A/N: I wrote this chapter before I fell away from FF. I was going to hold it back until I was ready to start updating regularly, but honestly that's just not happening anytime soon. So, have a chapter. This may or may not be the last chapter I post for this story. These days I'm happily married, got a mortgage and a career in IT, I'm a singer in a band, and my consuming passion is competitive dancing (Modern Jive). So, uh, bit busy.


Chapter Three: Expected Consequences

Neville entered the Transfiguration classroom, and found himself alone with Professor McGonagall. Not good. She glanced up, and her face became a fraction more severe.

"Good of you to come early, Mr. Longbottom."

As Neville smiled nervously, the Professor closed and sealed the door with an absent flourish of her wand.

"Now, before I make any firm decisions on the matter, I wish to hear your side of what happened between yourself and Mr. Malfoy on the Hogwarts Express yesterday."

Neville took his seat, then met McGonagall's eye quite deliberately. When he spoke, his tone was nervous but determined.

"I was sitting alone with a new first-year, Luna Lovegood. After a while Malfoy barged in, bragging about what he'd learned over the holidays..."

Neville paused, his face pale. He very carefully laid his wand on his desk, then raised his hand as if holding a wand. Then he whispered, in a passable imitation of Draco Malfoy,

"Crucio!"

Professor McGonagall's lips thinned, but she said nothing. After a moment, Neville dropped his hand to the desk and continued in a more normal tone.

"I - I told him to get out."

"Did you threaten or insult Mr. Malfoy in any way?"

Neville shook his head, then reconsidered and shrugged slightly.

"I told him there was nothing good in him. That's all. I didn't move, didn't threaten him. Didn't say anything else."

She nodded.

"Very well. Go on, Mr. Longbottom."

"Well then he noticed Luna. He insulted her, and told me he thought I had better taste than that."

Neville paused, but McGonagall said nothing.
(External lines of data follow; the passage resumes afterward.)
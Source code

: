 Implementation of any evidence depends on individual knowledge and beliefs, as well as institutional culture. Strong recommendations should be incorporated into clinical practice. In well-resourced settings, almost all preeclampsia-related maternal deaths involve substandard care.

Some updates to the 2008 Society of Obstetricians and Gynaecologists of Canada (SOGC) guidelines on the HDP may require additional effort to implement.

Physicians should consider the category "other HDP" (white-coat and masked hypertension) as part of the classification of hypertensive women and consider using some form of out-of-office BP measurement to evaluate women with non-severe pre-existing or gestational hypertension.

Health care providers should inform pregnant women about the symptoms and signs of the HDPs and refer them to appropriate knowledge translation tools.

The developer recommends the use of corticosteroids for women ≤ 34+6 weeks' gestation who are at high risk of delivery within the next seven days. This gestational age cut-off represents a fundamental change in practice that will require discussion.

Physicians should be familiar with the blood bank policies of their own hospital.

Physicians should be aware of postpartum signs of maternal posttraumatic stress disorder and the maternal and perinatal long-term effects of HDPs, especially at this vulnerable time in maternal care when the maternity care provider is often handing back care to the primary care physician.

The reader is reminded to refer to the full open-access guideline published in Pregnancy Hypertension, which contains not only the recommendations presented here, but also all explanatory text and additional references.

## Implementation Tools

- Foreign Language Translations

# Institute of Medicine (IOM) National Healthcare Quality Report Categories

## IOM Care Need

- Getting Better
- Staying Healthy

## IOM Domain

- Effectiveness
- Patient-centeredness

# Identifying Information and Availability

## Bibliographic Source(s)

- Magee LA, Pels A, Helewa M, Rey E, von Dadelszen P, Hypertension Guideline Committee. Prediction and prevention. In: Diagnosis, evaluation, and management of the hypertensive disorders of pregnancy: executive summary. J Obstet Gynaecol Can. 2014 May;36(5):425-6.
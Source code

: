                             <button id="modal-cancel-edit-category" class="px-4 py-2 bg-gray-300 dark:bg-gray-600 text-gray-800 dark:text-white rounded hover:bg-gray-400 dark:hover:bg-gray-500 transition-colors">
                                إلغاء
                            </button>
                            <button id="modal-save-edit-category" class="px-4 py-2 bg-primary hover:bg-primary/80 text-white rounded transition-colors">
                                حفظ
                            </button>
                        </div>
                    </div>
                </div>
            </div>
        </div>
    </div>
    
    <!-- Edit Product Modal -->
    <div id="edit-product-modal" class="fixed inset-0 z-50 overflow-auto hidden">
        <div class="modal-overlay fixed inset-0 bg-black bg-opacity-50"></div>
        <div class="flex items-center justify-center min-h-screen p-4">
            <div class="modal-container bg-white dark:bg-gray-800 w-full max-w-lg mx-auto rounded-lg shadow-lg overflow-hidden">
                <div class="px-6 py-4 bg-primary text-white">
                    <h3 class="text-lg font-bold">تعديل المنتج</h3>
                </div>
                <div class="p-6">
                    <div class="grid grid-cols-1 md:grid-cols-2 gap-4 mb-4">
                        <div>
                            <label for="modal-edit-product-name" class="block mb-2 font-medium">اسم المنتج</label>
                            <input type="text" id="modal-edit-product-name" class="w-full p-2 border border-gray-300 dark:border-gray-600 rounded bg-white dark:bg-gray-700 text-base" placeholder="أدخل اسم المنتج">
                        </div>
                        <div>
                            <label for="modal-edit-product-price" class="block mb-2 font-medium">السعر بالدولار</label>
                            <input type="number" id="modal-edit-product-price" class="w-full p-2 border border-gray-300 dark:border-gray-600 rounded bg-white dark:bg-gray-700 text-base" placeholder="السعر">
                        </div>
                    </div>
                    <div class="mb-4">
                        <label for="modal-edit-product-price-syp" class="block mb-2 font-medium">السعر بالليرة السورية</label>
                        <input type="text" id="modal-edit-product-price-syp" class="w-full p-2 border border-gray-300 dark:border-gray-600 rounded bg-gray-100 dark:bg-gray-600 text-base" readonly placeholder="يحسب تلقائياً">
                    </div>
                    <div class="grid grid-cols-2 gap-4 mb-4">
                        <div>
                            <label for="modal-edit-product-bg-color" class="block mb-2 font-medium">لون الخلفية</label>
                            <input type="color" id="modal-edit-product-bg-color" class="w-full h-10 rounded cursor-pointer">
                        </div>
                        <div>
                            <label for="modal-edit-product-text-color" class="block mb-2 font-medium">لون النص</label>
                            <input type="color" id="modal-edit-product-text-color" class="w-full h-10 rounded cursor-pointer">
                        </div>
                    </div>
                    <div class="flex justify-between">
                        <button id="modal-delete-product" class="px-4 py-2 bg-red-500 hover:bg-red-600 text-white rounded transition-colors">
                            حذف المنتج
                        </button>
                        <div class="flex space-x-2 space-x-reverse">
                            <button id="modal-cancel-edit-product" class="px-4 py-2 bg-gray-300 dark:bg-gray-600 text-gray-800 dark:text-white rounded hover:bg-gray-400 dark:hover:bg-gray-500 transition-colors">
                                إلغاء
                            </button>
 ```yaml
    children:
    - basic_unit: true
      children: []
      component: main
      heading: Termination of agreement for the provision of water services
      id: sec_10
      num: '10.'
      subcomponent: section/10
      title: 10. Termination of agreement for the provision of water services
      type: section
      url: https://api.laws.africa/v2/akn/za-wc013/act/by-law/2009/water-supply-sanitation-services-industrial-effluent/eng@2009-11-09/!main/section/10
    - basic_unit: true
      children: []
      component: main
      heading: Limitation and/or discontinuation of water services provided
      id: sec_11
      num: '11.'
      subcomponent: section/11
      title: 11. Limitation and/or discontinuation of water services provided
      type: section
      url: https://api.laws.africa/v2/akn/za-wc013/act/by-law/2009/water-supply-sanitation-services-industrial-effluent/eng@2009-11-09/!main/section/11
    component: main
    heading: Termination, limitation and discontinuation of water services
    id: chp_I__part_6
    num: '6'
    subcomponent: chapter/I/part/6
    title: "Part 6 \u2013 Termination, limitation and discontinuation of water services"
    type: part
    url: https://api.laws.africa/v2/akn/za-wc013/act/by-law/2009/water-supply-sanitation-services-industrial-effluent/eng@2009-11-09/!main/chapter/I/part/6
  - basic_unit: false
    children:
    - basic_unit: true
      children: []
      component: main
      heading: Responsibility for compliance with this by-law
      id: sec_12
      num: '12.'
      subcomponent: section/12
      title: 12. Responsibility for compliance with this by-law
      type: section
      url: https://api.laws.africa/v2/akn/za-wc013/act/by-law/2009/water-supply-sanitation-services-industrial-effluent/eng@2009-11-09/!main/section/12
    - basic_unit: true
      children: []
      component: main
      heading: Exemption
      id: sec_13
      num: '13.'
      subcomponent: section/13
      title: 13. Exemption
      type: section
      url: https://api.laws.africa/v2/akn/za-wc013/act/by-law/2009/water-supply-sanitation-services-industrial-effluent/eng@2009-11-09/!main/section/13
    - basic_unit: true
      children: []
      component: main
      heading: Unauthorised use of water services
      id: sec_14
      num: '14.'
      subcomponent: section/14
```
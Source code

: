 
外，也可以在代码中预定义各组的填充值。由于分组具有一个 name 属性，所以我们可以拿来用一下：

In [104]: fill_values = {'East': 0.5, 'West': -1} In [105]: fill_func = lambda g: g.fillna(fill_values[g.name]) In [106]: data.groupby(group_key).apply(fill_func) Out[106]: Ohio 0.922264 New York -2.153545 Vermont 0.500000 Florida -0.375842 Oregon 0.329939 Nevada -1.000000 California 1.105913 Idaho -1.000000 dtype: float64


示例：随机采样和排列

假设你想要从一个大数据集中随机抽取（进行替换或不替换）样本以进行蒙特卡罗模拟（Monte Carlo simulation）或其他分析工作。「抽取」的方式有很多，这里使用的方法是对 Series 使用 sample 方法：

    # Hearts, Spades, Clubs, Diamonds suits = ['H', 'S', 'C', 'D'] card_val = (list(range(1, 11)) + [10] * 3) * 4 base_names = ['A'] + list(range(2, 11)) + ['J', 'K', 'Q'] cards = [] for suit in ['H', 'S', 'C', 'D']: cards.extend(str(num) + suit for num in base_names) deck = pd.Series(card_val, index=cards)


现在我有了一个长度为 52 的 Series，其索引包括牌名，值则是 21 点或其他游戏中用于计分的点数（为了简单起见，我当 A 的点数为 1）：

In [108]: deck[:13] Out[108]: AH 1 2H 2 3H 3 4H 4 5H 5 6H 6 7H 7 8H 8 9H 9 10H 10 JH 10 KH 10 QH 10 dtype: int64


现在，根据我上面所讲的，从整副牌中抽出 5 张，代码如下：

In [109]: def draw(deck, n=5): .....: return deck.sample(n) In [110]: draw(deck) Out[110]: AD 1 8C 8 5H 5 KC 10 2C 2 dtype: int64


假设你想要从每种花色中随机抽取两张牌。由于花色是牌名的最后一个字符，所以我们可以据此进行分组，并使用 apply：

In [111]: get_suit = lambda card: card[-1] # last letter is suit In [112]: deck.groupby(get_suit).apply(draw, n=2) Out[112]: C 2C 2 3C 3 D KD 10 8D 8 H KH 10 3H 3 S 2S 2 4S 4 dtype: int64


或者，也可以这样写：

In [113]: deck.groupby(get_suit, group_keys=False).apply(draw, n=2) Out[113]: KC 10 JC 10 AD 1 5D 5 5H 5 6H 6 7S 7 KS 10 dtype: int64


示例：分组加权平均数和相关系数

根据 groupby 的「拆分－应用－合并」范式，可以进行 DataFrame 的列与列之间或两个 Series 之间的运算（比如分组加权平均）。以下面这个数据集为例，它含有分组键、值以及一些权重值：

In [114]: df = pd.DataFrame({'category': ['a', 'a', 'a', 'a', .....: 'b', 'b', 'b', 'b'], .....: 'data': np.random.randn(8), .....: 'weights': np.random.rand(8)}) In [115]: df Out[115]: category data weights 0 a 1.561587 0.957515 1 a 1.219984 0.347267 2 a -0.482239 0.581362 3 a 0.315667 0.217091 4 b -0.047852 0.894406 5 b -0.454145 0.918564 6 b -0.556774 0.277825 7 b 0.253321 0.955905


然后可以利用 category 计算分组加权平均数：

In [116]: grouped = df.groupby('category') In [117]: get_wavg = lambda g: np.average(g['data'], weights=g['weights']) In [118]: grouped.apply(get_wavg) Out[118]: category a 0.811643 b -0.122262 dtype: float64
He continued.

"I stood up then, Professor, and stood in front of him. I told him I wouldn't let him hurt her. He insulted her again, called her 'loony' again, and then he asked me if I fancied her."

"And then?"

"And then I hit him, Professor. Just the once. He stepped out into the corridor, I shut the door and locked it, and I've not seen him since."

Professor McGonagall held his gaze, secretly rather relieved that the Longbottom boy had finally found his courage. Not that she'd ever show any hint of that to him, of course – violence could not be tolerated among her students. She sighed.

"Mr. Longbottom, do you understand why your actions were wrong?"

"I won't let him hurt her! You weren't there, Professor! No one was, it was just me and Luna and Malfoy and his thugs! There was no one there to ask for help, and I won't stand by and let anyone hurt Luna! I won't!"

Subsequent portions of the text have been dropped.